WORK INSTRUCTIONS: Your output should consist of the data, copied exactly.

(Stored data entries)
----------

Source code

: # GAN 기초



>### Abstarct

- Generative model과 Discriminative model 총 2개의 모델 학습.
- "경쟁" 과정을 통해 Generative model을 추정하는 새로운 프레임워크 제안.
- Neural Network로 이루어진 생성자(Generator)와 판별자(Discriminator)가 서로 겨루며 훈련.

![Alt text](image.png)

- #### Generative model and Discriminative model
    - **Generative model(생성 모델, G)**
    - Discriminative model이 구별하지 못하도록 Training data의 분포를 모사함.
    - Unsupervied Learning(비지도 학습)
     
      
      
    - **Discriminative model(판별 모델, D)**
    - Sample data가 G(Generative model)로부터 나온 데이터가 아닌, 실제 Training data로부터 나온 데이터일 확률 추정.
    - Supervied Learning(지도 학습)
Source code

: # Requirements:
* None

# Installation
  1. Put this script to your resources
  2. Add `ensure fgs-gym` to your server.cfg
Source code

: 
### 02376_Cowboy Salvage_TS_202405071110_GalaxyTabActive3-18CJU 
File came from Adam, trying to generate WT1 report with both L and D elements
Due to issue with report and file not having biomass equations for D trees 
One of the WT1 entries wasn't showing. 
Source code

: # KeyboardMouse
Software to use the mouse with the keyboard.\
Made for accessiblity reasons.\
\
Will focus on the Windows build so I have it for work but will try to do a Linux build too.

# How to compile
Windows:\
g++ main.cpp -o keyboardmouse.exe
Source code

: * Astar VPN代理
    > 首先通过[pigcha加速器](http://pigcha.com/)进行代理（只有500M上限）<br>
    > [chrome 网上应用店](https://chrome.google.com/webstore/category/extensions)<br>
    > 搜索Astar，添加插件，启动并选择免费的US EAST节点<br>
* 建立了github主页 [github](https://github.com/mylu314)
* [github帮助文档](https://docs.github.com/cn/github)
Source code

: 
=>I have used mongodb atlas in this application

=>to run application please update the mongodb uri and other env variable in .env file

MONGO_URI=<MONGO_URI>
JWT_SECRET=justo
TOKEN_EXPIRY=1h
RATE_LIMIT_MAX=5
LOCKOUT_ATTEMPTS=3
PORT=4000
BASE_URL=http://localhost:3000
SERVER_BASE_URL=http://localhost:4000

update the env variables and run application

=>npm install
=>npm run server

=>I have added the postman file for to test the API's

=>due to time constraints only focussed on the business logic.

----------

TASK OUTPUT:
Source code

: # GAN 기초



>### Abstarct

- Generative model과 Discriminative model 총 2개의 모델 학습.
- "경쟁" 과정을 통해 Generative model을 추정하는 새로운 프레임워크 제안.
- Neural Network로 이루어진 생성자(Generator)와 판별자(Discriminator)가 서로 겨루며 훈련.

![Alt text](image.png)

- #### Generative model and Discriminative model
    - **Generative model(생성 모델, G)**
    - Discriminative model이 구별하지 못하도록 Training data의 분포를 모사함.
    - Unsupervied Learning(비지도 학습)
     
      
      
    - **Discriminative model(판별 모델, D)**
    - Sample data가 G(Generative model)로부터 나온 데이터가 아닌, 실제 Training data로부터 나온 데이터일 확률 추정.
    - Supervied Learning(지도 학습)
Source code

: # Requirements:
* None

# Installation
  1. Put this script to your resources
  2. Add `ensure fgs-gym` to your server.cfg
Source code

: 
### 02376_Cowboy Salvage_TS_202405071110_GalaxyTabActive3-18CJU 
File came from Adam, trying to generate WT1 report with both L and D elements
Due to issue with report and file not having biomass equations for D trees 
One of the WT1 entries wasn't showing. 
Source code

: # KeyboardMouse
Software to use the mouse with the keyboard.\
Made for accessiblity reasons.\
\
Will focus on the Windows build so I have it for work but will try to do a Linux build too.

# How to compile
Windows:\
g++ main.cpp -o keyboardmouse.exe
Source code

: * Astar VPN代理
    > 首先通过[pigcha加速器](http://pigcha.com/)进行代理（只有500M上限）<br>
    > [chrome 网上应用店](https://chrome.google.com/webstore/category/extensions)<br>
    > 搜索Astar，添加插件，启动并选择免费的US EAST节点<br>
* 建立了github主页 [github](https://github.com/mylu314)
* [github帮助文档](https://docs.github.com/cn/github)
Source code

: 
=>I have used mongodb atlas in this application

=>to run application please update the mongodb uri and other env variable in .env file

MONGO_URI=<MONGO_URI>
JWT_SECRET=justo
TOKEN_EXPIRY=1h
RATE_LIMIT_MAX=5
LOCKOUT_ATTEMPTS=3
PORT=4000
BASE_URL=http://localhost:3000
SERVER_BASE_URL=http://localhost:4000

update the env variables and run application

=>npm install
=>npm run server

=>I have added the postman file for to test the API's

=>due to time constraints only focussed on the business logic.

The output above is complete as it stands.